Prompt:
Copy out, from the entries below, each line that holds the string "fcntl".

Source material:
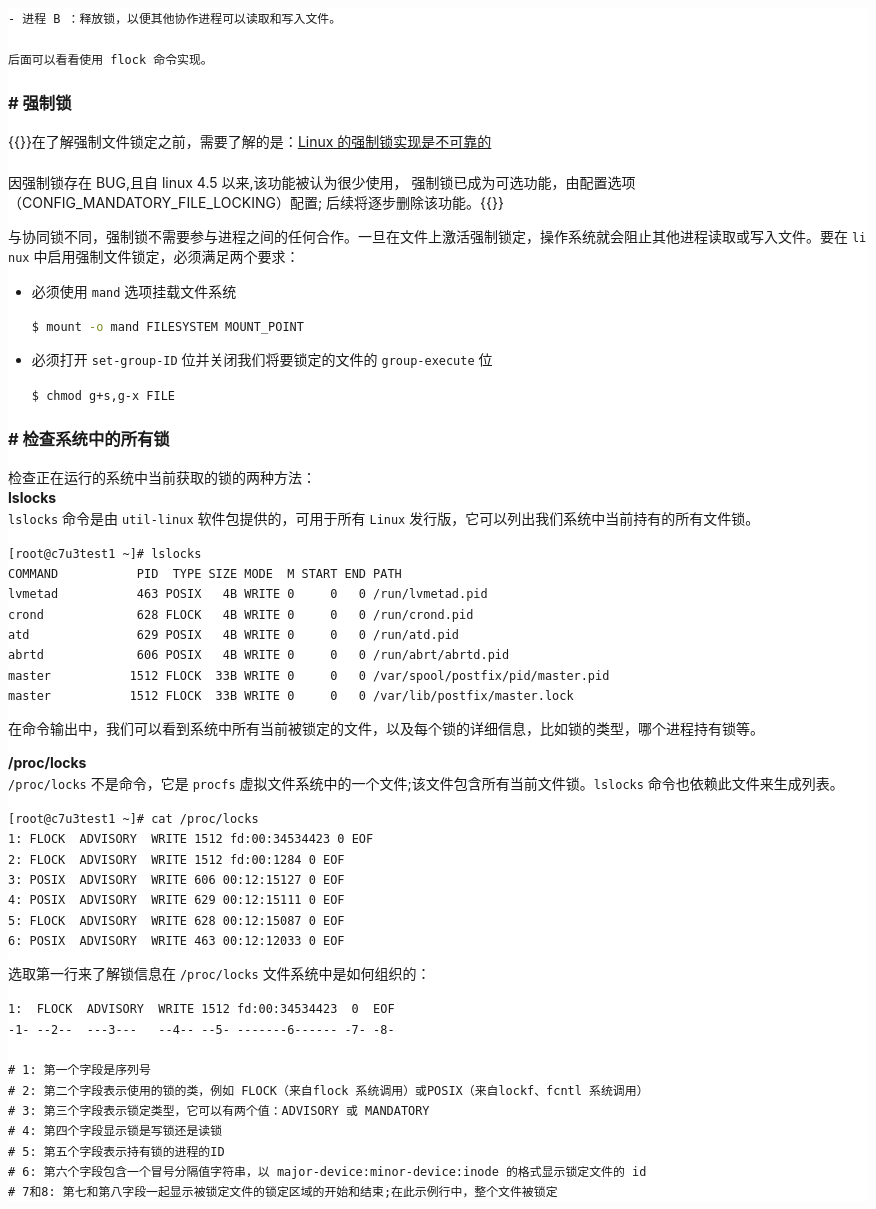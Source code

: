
 ```text
- 进程 B ：释放锁，以便其他协作进程可以读取和写入文件。

后面可以看看使用 flock 命令实现。
```

### \# 强制锁
{{<notice warning>}}在了解强制文件锁定之前，需要了解的是：[Linux 的强制锁实现是不可靠的](https://man7.org/linux/man-pages/man2/fcntl.2.html)<br><br>因强制锁存在 BUG,且自 linux 4.5 以来,该功能被认为很少使用，
强制锁已成为可选功能，由配置选项（CONFIG_MANDATORY_FILE_LOCKING）配置; 后续将逐步删除该功能。{{</notice>}}

与协同锁不同，强制锁不需要参与进程之间的任何合作。一旦在文件上激活强制锁定，操作系统就会阻止其他进程读取或写入文件。要在 `linux` 中启用强制文件锁定，必须满足两个要求：
- 必须使用 `mand` 选项挂载文件系统
    ```bash
    $ mount -o mand FILESYSTEM MOUNT_POINT
    ```
- 必须打开 `set-group-ID` 位并关闭我们将要锁定的文件的 `group-execute` 位
    ```bash
    $ chmod g+s,g-x FILE
    ```

### \# 检查系统中的所有锁
检查正在运行的系统中当前获取的锁的两种方法：  
**lslocks**  
`lslocks` 命令是由 `util-linux` 软件包提供的，可用于所有 `Linux` 发行版，它可以列出我们系统中当前持有的所有文件锁。
```bash
[root@c7u3test1 ~]# lslocks 
COMMAND           PID  TYPE SIZE MODE  M START END PATH
lvmetad           463 POSIX   4B WRITE 0     0   0 /run/lvmetad.pid
crond             628 FLOCK   4B WRITE 0     0   0 /run/crond.pid
atd               629 POSIX   4B WRITE 0     0   0 /run/atd.pid
abrtd             606 POSIX   4B WRITE 0     0   0 /run/abrt/abrtd.pid
master           1512 FLOCK  33B WRITE 0     0   0 /var/spool/postfix/pid/master.pid
master           1512 FLOCK  33B WRITE 0     0   0 /var/lib/postfix/master.lock
```
在命令输出中，我们可以看到系统中所有当前被锁定的文件，以及每个锁的详细信息，比如锁的类型，哪个进程持有锁等。

**/proc/locks**  
`/proc/locks` 不是命令，它是 `procfs` 虚拟文件系统中的一个文件;该文件包含所有当前文件锁。`lslocks` 命令也依赖此文件来生成列表。
```bash
[root@c7u3test1 ~]# cat /proc/locks 
1: FLOCK  ADVISORY  WRITE 1512 fd:00:34534423 0 EOF
2: FLOCK  ADVISORY  WRITE 1512 fd:00:1284 0 EOF
3: POSIX  ADVISORY  WRITE 606 00:12:15127 0 EOF
4: POSIX  ADVISORY  WRITE 629 00:12:15111 0 EOF
5: FLOCK  ADVISORY  WRITE 628 00:12:15087 0 EOF
6: POSIX  ADVISORY  WRITE 463 00:12:12033 0 EOF
```
选取第一行来了解锁信息在 `/proc/locks` 文件系统中是如何组织的：
```text
1:  FLOCK  ADVISORY  WRITE 1512 fd:00:34534423  0  EOF
-1- --2--  ---3---   --4-- --5- -------6------ -7- -8-

# 1: 第一个字段是序列号
# 2: 第二个字段表示使用的锁的类，例如 FLOCK（来自flock 系统调用）或POSIX（来自lockf、fcntl 系统调用）
# 3: 第三个字段表示锁定类型，它可以有两个值：ADVISORY 或 MANDATORY
# 4: 第四个字段显示锁是写锁还是读锁
# 5: 第五个字段表示持有锁的进程的ID
# 6: 第六个字段包含一个冒号分隔值字符串，以 major-device:minor-device:inode 的格式显示锁定文件的 id
# 7和8: 第七和第八字段一起显示被锁定文件的锁定区域的开始和结束;在此示例行中，整个文件被锁定
```
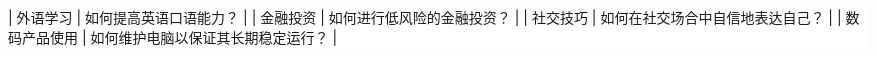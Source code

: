 | 外语学习                                                 | 如何提高英语口语能力？                                                                                                                                                                                                                                                                                                                                                                                                                                                                                                                                                                                                                                                                                                                                                                                                                                                                                                                                                                                                                                                                                                                                                                                                                                                                                               |
| 金融投资                                                 | 如何进行低风险的金融投资？                                                                                                                                                                                                                                                                                                                                                                                                                                                                                                                                                                                                                                                                                                                                                                                                                                                                                                                                                                                                                                                                                                                                                                                                                                                                                           |
| 社交技巧                                                 | 如何在社交场合中自信地表达自己？                                                                                                                                                                                                                                                                                                                                                                                                                                                                                                                                                                                                                                                                                                                                                                                                                                                                                                                                                                                                                                                                                                                                                                                                                                                                                    |
| 数码产品使用                                             | 如何维护电脑以保证其长期稳定运行？                                                                                                                                                                                                                                                                                                                                                                                                                                                                                                                                                                                                                                                                                                                                                                                                                                                                                                                                                                                                                                                                                                                                                                                                                                                                                 |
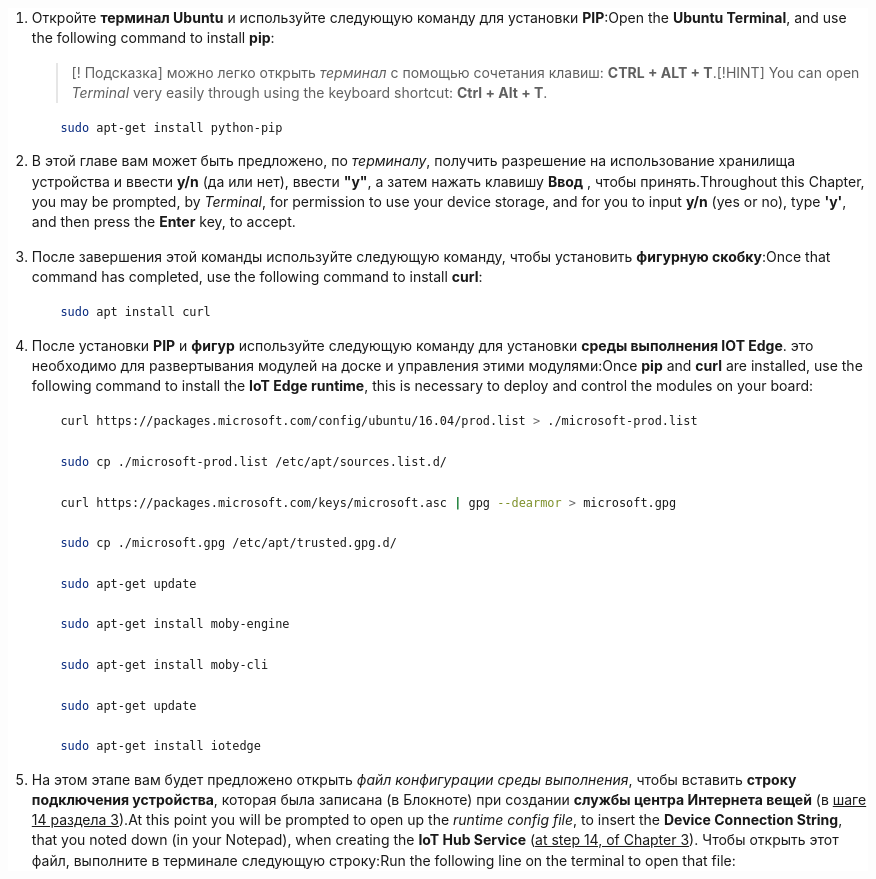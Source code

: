 1.  <span data-ttu-id="da0a2-274">Откройте **терминал Ubuntu** и используйте следующую команду для установки **PIP**:</span><span class="sxs-lookup"><span data-stu-id="da0a2-274">Open the **Ubuntu Terminal**, and use the following command to install **pip**:</span></span>

    > <span data-ttu-id="da0a2-275">[! Подсказка] можно легко открыть *терминал* с помощью сочетания клавиш: **CTRL + ALT + T**.</span><span class="sxs-lookup"><span data-stu-id="da0a2-275">[!HINT] You can open *Terminal* very easily through using the keyboard shortcut: **Ctrl + Alt + T**.</span></span>

    ```bash
        sudo apt-get install python-pip
    ```

2.  <span data-ttu-id="da0a2-276">В этой главе вам может быть предложено, по *терминалу*, получить разрешение на использование хранилища устройства и ввести **y/n** (да или нет), ввести **"y"**, а затем нажать клавишу **Ввод** , чтобы принять.</span><span class="sxs-lookup"><span data-stu-id="da0a2-276">Throughout this Chapter, you may be prompted, by *Terminal*, for permission to use your device storage, and for you to input **y/n** (yes or no), type **'y'**, and then press the **Enter** key, to accept.</span></span>

3.  <span data-ttu-id="da0a2-277">После завершения этой команды используйте следующую команду, чтобы установить **фигурную скобку**:</span><span class="sxs-lookup"><span data-stu-id="da0a2-277">Once that command has completed, use the following command to install **curl**:</span></span>

    ```bash
        sudo apt install curl
    ```

4.  <span data-ttu-id="da0a2-278">После установки **PIP** и **фигур** используйте следующую команду для установки **среды выполнения IOT Edge**. это необходимо для развертывания модулей на доске и управления этими модулями:</span><span class="sxs-lookup"><span data-stu-id="da0a2-278">Once **pip** and **curl** are installed, use the following command to install the **IoT Edge runtime**, this is necessary to deploy and control the modules on your board:</span></span>

    ```bash
        curl https://packages.microsoft.com/config/ubuntu/16.04/prod.list > ./microsoft-prod.list

        sudo cp ./microsoft-prod.list /etc/apt/sources.list.d/

        curl https://packages.microsoft.com/keys/microsoft.asc | gpg --dearmor > microsoft.gpg

        sudo cp ./microsoft.gpg /etc/apt/trusted.gpg.d/

        sudo apt-get update

        sudo apt-get install moby-engine

        sudo apt-get install moby-cli

        sudo apt-get update

        sudo apt-get install iotedge
    ```

5. <span data-ttu-id="da0a2-279">На этом этапе вам будет предложено открыть *файл конфигурации среды выполнения*, чтобы вставить **строку подключения устройства**, которая была записана (в Блокноте) при создании **службы центра Интернета вещей** (в [шаге 14 раздела 3](#chapter-3---the-iot-hub-service)).</span><span class="sxs-lookup"><span data-stu-id="da0a2-279">At this point you will be prompted to open up the *runtime config file*, to insert the **Device Connection String**, that you noted down (in your Notepad), when creating the **IoT Hub Service** ([at step 14, of Chapter 3](#chapter-3---the-iot-hub-service)).</span></span> <span data-ttu-id="da0a2-280">Чтобы открыть этот файл, выполните в терминале следующую строку:</span><span class="sxs-lookup"><span data-stu-id="da0a2-280">Run the following line on the terminal to open that file:</span></span>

Answer to this problem:
{{<notice warning>}}在了解强制文件锁定之前，需要了解的是：[Linux 的强制锁实现是不可靠的](https://man7.org/linux/man-pages/man2/fcntl.2.html)<br><br>因强制锁存在 BUG,且自 linux 4.5 以来,该功能被认为很少使用，
# 2: 第二个字段表示使用的锁的类，例如 FLOCK（来自flock 系统调用）或POSIX（来自lockf、fcntl 系统调用）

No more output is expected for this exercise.